## ABOUT THIS EXERCISE
Please give nothing except the number of lines in the records below that include the word "frac".

•••••

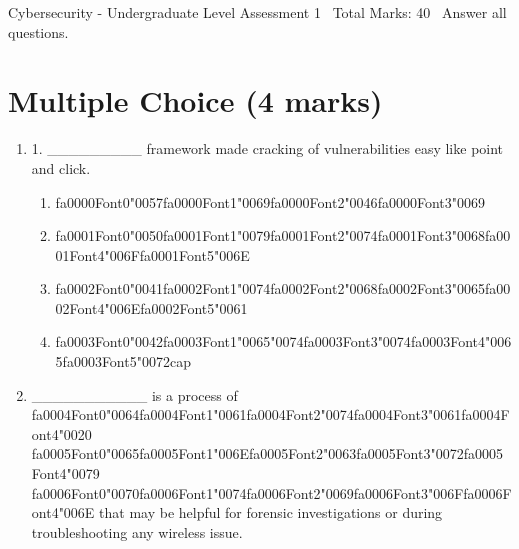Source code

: \documentclass[12pt]{article}
\begin{document}
\begin{center}
Cybersecurity - Undergraduate Level Assessment 1 \
Total Marks: 40 \
Answer all questions.
\end{center}

\section*{Multiple Choice (4 marks)}
\begin{enumerate}[label=\arabic*.]
\item 1. \_\_\_\_\_\_\_\_\_ framework made cracking of vulnerabilities easy like point and click.
\begin{enumerate}[label=(\alph*)]
    \item {\csname fa0000Font0\endcsname\char"0057}{\csname fa0000Font1\endcsname\char"0069}{\csname fa0000Font2\endcsname\char"0046}{\csname fa0000Font3\endcsname\char"0069}
    \item {\csname fa0001Font0\endcsname\char"0050}{\csname fa0001Font1\endcsname\char"0079}{\csname fa0001Font2\endcsname\char"0074}{\csname fa0001Font3\endcsname\char"0068}{\csname fa0001Font4\endcsname\char"006F}{\csname fa0001Font5\endcsname\char"006E}
    \item {\csname fa0002Font0\endcsname\char"0041}{\csname fa0002Font1\endcsname\char"0074}{\csname fa0002Font2\endcsname\char"0068}{\csname fa0002Font3\endcsname\char"0065}{\csname fa0002Font4\endcsname\char"006E}{\csname fa0002Font5\endcsname\char"0061}
    \item {\csname fa0003Font0\endcsname\char"0042}{\csname fa0003Font1\endcsname\char"0065}{\char"0074}{\csname fa0003Font3\endcsname\char"0074}{\csname fa0003Font4\endcsname\char"0065}{\csname fa0003Font5\endcsname\char"0072}cap
\end{enumerate}
\item \_\_\_\_\_\_\_\_\_\_\_ is a process of {\csname fa0004Font0\endcsname\char"0064}{\csname fa0004Font1\endcsname\char"0061}{\csname fa0004Font2\endcsname\char"0074}{\csname fa0004Font3\endcsname\char"0061}{\csname fa0004Font4\endcsname\char"0020} {\csname fa0005Font0\endcsname\char"0065}{\csname fa0005Font1\endcsname\char"006E}{\csname fa0005Font2\endcsname\char"0063}{\csname fa0005Font3\endcsname\char"0072}{\csname fa0005Font4\endcsname\char"0079} {\csname fa0006Font0\endcsname\char"0070}{\csname fa0006Font1\endcsname\char"0074}{\csname fa0006Font2\endcsname\char"0069}{\csname fa0006Font3\endcsname\char"006F}{\csname fa0006Font4\endcsname\char"006E} that may be helpful for forensic investigations or during troubleshooting any wireless issue.

\end{enumerate}
\end{document}
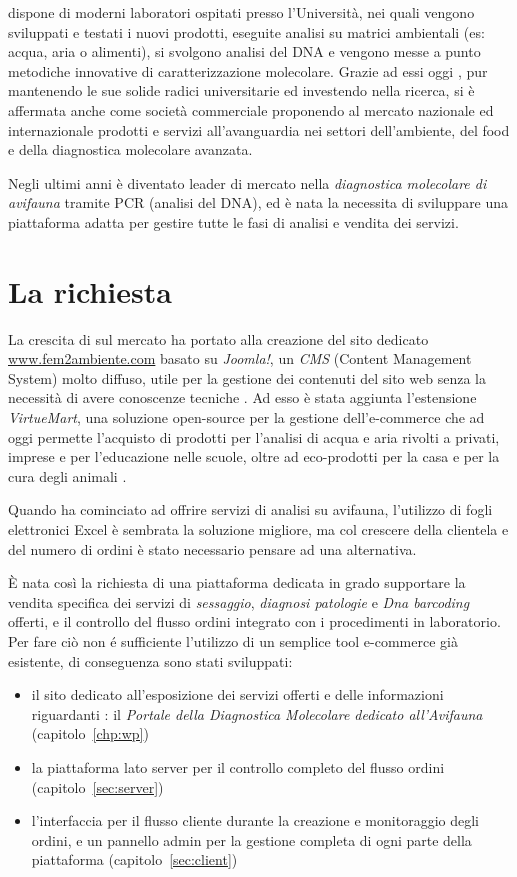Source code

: {\fem} dispone di moderni laboratori ospitati presso l’Università, nei quali vengono sviluppati e testati i nuovi prodotti, eseguite analisi su matrici ambientali (es: acqua, aria o alimenti), si svolgono analisi del DNA e vengono messe a punto metodiche innovative di caratterizzazione molecolare. Grazie ad essi oggi {\fem}, pur mantenendo le sue solide radici universitarie ed investendo nella ricerca, si è affermata anche come società commerciale proponendo al mercato nazionale ed internazionale prodotti e servizi all'avanguardia nei settori dell'ambiente, del food e della diagnostica molecolare avanzata.

Negli ultimi anni è diventato leader di mercato nella \emph{diagnostica molecolare di avifauna} tramite PCR (analisi del DNA), ed è nata la necessita di sviluppare una piattaforma adatta per gestire tutte le fasi di analisi e vendita dei servizi.

\section{La richiesta}
\label{sec:richiesta}
La crescita di {\fem} sul mercato ha portato alla creazione del sito dedicato \url{www.fem2ambiente.com} basato su \emph{Joomla!}, un \emph{CMS} (Content Management System) molto diffuso, utile per la gestione dei contenuti del sito web senza la necessità di avere conoscenze tecniche \cite{joomla}. Ad esso è stata aggiunta l'estensione \emph{VirtueMart}, una soluzione open-source per la gestione dell'e-commerce che ad oggi permette l'acquisto di prodotti per l'analisi di acqua e aria rivolti a privati, imprese e per l'educazione nelle scuole, oltre ad eco-prodotti per la casa e per la cura degli animali \cite{virtuemart}.

Quando {\fem} ha cominciato ad offrire servizi di analisi su avifauna, l'utilizzo di fogli elettronici Excel è sembrata la soluzione migliore, ma col crescere della clientela e del numero di ordini è stato necessario pensare ad una alternativa. 

È nata così la richiesta di una piattaforma dedicata in grado supportare la vendita specifica dei servizi di \emph{sessaggio}, \emph{diagnosi patologie} e \emph{Dna barcoding} offerti, e il controllo del flusso ordini integrato con i procedimenti in laboratorio. Per fare ciò non é sufficiente l'utilizzo di un semplice tool e-commerce già esistente, di conseguenza sono stati sviluppati:
\begin{itemize}
\item il sito dedicato all'esposizione dei servizi offerti e delle informazioni riguardanti {\fem}: il \emph{Portale della Diagnostica Molecolare dedicato all'Avifauna} (capitolo~\ref{chp:wp})
\item la piattaforma lato server per il controllo completo del flusso ordini (capitolo~\ref{sec:server})
\item l'interfaccia per il flusso cliente durante la creazione e monitoraggio degli ordini, e un pannello admin per la gestione completa di ogni parte della piattaforma (capitolo~\ref{sec:client})
\end{itemize}

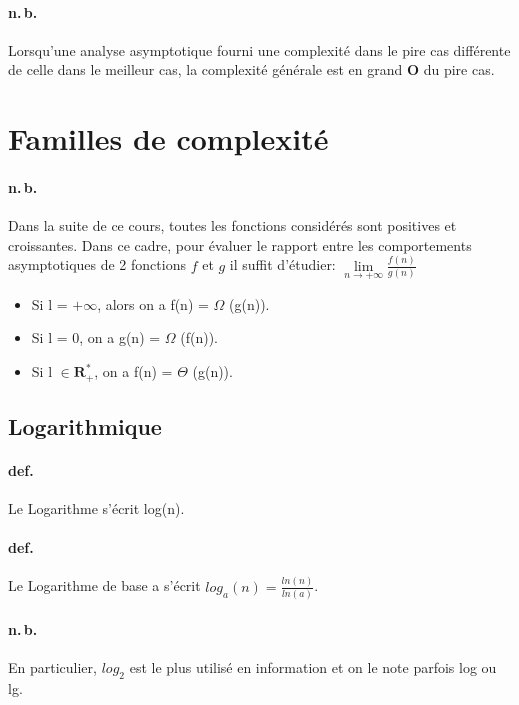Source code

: \documentclass{report}
\begin{document}
    \paragraph{n.\,b.} Lorsqu'une analyse asymptotique fourni une complexité dans le pire cas différente de celle dans le meilleur cas, la complexité générale est en grand \textbf{O} du pire cas.

   \section{Familles de complexité}

    \paragraph{n.\,b.} Dans la suite de ce cours, toutes les fonctions considérés sont positives et croissantes. Dans ce cadre, pour évaluer le rapport entre les comportements asymptotiques de 2 fonctions $f$ et $g$ il suffit d'étudier: $\lim\limits_{n \rightarrow +\infty} \frac{f(n)}{g(n)}$

    \begin{itemize}
      \item Si l = $+\infty$, alors on a f(n) = $\Omega$ (g(n)).
      \item Si l = 0, on a g(n) = $\Omega$ (f(n)).
      \item Si l $\in \mathbf{R}^{*}_{+}$, on a f(n) = $\Theta$ (g(n)).
    \end{itemize}

    \subsection{Logarithmique}

      \paragraph{def.} Le Logarithme s'écrit log(n).

      \paragraph{def.} Le Logarithme de base a s'écrit $log_{a}(n) = \frac{ln(n)}{ln(a)}$.

      \paragraph{n.\,b.} En particulier, $log_{2}$ est le plus utilisé en information et on le note parfois log ou lg.
\end{document}
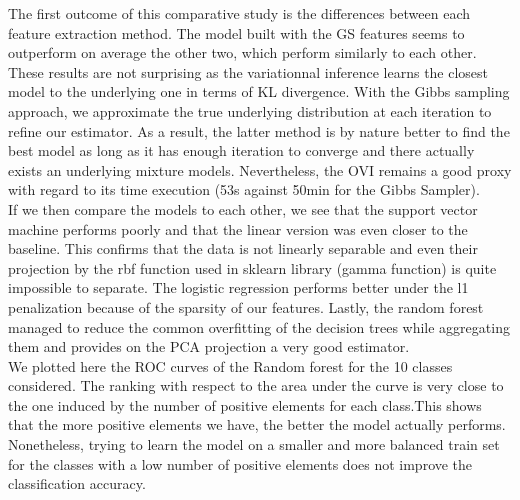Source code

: \documentclass[twoside]{article}
\begin{document}
\begin{multicols}{2}
\noindent The first outcome of this comparative study is the differences between each feature extraction method. The model built with the GS features seems to outperform on average the other two, which perform similarly to each other. These results are not surprising as the variationnal inference learns the closest model to the underlying one in terms of KL divergence. With the Gibbs sampling approach, we approximate the true underlying distribution at each iteration to refine our estimator. As a result, the latter method is by nature better to find the best model as long as it has enough iteration to converge and there actually exists an underlying mixture models. Nevertheless, the OVI remains a good proxy with regard to its time execution (53s against 50min for the Gibbs Sampler).\\

\noindent If we then compare the models to each other, we see that the support vector machine performs poorly and that the linear version was even closer to the baseline. This confirms that the data is not linearly separable and even their projection by the rbf function used in sklearn library (gamma function) is quite impossible to separate. The logistic regression performs better under the l1 penalization because of the sparsity of our features. Lastly, the random forest managed to reduce the common overfitting of the decision trees while aggregating them and provides on the PCA projection a very good estimator.\\

\noindent We plotted here the ROC curves of the Random forest for the 10 classes considered. The ranking with respect to the area under the curve is very close to the one induced by the number of positive elements for each class.This shows that the more positive elements we have, the better the model actually performs. Nonetheless, trying to learn the model on a smaller and more balanced train set for the classes with a low number of positive elements does not improve the classification accuracy.


\end{multicols}
\end{document}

•••••

## RESULT BELOW
2